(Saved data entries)
***

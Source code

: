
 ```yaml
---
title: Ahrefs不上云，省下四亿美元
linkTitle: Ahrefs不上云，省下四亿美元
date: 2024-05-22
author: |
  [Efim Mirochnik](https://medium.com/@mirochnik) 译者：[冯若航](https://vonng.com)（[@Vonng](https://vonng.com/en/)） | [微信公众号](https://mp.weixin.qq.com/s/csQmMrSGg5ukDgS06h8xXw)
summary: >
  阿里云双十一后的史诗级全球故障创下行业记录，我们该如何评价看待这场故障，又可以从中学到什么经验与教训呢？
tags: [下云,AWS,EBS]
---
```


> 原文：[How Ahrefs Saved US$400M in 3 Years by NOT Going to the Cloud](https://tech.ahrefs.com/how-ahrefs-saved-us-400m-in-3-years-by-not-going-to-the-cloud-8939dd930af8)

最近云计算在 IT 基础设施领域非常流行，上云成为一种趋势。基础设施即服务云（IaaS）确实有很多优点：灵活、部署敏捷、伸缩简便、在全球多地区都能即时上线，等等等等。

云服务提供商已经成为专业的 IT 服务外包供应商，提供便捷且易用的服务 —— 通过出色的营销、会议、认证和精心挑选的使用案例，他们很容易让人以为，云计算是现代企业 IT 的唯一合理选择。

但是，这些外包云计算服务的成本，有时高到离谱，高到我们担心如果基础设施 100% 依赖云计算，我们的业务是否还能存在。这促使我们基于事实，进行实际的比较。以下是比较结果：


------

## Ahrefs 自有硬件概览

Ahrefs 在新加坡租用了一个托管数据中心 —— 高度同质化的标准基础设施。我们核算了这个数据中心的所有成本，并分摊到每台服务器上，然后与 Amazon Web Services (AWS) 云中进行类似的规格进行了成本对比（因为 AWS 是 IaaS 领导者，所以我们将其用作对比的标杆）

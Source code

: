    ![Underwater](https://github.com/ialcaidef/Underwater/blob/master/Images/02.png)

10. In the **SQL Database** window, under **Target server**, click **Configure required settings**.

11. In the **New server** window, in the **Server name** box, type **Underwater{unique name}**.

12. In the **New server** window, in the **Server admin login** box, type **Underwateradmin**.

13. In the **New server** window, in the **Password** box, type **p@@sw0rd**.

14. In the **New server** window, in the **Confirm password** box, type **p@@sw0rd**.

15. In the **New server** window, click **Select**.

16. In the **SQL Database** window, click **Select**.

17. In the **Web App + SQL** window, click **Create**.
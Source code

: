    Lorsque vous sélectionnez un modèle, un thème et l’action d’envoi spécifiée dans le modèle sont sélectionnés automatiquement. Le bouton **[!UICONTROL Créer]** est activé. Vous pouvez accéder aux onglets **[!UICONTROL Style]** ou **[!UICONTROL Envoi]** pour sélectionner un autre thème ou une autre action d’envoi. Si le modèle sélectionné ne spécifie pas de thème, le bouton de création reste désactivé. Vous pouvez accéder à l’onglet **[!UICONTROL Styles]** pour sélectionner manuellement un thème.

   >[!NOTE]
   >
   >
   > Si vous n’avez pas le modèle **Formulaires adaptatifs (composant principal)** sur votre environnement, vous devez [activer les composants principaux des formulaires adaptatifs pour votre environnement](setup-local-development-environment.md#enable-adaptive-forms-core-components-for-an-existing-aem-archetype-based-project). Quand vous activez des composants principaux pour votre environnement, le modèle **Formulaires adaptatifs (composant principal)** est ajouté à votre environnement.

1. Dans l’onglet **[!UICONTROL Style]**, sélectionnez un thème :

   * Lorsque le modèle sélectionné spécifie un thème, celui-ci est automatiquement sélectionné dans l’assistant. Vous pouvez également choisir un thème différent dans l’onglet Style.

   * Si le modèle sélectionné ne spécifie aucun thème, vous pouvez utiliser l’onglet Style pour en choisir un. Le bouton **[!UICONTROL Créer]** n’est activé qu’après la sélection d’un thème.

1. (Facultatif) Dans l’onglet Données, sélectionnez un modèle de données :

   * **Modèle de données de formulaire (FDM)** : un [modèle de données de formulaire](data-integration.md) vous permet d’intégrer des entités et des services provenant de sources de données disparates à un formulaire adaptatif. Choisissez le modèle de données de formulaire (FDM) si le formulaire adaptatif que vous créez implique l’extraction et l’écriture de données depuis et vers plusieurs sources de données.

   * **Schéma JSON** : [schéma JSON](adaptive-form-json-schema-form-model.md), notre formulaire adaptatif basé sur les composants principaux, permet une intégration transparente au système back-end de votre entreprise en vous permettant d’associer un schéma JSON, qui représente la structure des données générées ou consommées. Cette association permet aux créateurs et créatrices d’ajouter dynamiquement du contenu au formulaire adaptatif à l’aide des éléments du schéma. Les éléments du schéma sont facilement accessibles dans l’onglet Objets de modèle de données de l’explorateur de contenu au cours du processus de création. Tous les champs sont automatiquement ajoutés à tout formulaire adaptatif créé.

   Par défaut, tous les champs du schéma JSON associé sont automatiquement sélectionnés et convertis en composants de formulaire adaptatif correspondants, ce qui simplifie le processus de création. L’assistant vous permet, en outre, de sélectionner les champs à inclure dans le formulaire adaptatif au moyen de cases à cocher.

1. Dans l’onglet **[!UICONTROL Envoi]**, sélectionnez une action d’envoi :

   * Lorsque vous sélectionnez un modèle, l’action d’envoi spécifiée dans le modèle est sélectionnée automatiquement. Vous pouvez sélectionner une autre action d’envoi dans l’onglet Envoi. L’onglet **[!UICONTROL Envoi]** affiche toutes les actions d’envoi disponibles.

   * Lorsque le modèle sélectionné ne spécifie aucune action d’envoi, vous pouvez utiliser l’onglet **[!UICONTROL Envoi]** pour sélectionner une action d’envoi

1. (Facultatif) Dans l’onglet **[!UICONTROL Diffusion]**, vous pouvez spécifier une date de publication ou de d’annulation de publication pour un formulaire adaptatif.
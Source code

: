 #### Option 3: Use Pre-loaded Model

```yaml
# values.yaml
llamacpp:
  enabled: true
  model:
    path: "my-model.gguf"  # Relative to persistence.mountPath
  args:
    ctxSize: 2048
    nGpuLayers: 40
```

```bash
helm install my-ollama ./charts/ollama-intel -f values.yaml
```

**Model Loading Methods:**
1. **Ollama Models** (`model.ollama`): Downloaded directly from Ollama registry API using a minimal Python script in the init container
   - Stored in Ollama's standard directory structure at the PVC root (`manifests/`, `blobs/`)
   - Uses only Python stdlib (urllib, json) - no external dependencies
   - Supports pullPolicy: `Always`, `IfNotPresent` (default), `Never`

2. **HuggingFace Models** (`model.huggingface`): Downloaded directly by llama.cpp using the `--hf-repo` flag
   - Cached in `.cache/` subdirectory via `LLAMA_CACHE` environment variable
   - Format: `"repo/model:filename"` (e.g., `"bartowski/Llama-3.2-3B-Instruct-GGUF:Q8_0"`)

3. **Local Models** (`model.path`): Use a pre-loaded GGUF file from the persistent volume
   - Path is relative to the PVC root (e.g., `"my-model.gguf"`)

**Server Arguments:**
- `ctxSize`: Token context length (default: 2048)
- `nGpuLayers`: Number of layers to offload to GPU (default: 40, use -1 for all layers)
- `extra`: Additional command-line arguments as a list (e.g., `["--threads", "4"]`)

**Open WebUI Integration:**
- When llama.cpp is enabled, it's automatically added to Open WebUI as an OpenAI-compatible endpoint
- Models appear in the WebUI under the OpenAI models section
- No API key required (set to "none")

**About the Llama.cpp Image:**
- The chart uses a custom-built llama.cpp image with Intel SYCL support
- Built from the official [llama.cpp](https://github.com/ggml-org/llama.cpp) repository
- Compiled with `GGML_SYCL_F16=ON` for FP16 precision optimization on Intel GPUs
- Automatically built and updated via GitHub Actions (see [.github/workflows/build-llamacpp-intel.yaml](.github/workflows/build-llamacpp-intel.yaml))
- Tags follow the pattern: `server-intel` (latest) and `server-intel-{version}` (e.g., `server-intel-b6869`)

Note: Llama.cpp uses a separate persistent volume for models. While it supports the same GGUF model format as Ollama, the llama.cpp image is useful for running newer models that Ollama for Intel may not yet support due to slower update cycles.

***

Work instructions: Word for word, restate the lines of the data above that fall between the line holding "1. Dans l’onglet **[!UICONTROL Envoi]**, sélectionnez" and the line holding "- When llama.cpp", inclusive, and no other lines.

Response to this task:
1. Dans l’onglet **[!UICONTROL Envoi]**, sélectionnez une action d’envoi :

   * Lorsque vous sélectionnez un modèle, l’action d’envoi spécifiée dans le modèle est sélectionnée automatiquement. Vous pouvez sélectionner une autre action d’envoi dans l’onglet Envoi. L’onglet **[!UICONTROL Envoi]** affiche toutes les actions d’envoi disponibles.

   * Lorsque le modèle sélectionné ne spécifie aucune action d’envoi, vous pouvez utiliser l’onglet **[!UICONTROL Envoi]** pour sélectionner une action d’envoi

1. (Facultatif) Dans l’onglet **[!UICONTROL Diffusion]**, vous pouvez spécifier une date de publication ou de d’annulation de publication pour un formulaire adaptatif.
Source code

: #### Option 3: Use Pre-loaded Model

```yaml
# values.yaml
llamacpp:
  enabled: true
  model:
    path: "my-model.gguf"  # Relative to persistence.mountPath
  args:
    ctxSize: 2048
    nGpuLayers: 40
```

```bash
helm install my-ollama ./charts/ollama-intel -f values.yaml
```

**Model Loading Methods:**
1. **Ollama Models** (`model.ollama`): Downloaded directly from Ollama registry API using a minimal Python script in the init container
   - Stored in Ollama's standard directory structure at the PVC root (`manifests/`, `blobs/`)
   - Uses only Python stdlib (urllib, json) - no external dependencies
   - Supports pullPolicy: `Always`, `IfNotPresent` (default), `Never`

2. **HuggingFace Models** (`model.huggingface`): Downloaded directly by llama.cpp using the `--hf-repo` flag
   - Cached in `.cache/` subdirectory via `LLAMA_CACHE` environment variable
   - Format: `"repo/model:filename"` (e.g., `"bartowski/Llama-3.2-3B-Instruct-GGUF:Q8_0"`)

3. **Local Models** (`model.path`): Use a pre-loaded GGUF file from the persistent volume
   - Path is relative to the PVC root (e.g., `"my-model.gguf"`)

**Server Arguments:**
- `ctxSize`: Token context length (default: 2048)
- `nGpuLayers`: Number of layers to offload to GPU (default: 40, use -1 for all layers)
- `extra`: Additional command-line arguments as a list (e.g., `["--threads", "4"]`)

**Open WebUI Integration:**
- When llama.cpp is enabled, it's automatically added to Open WebUI as an OpenAI-compatible endpoint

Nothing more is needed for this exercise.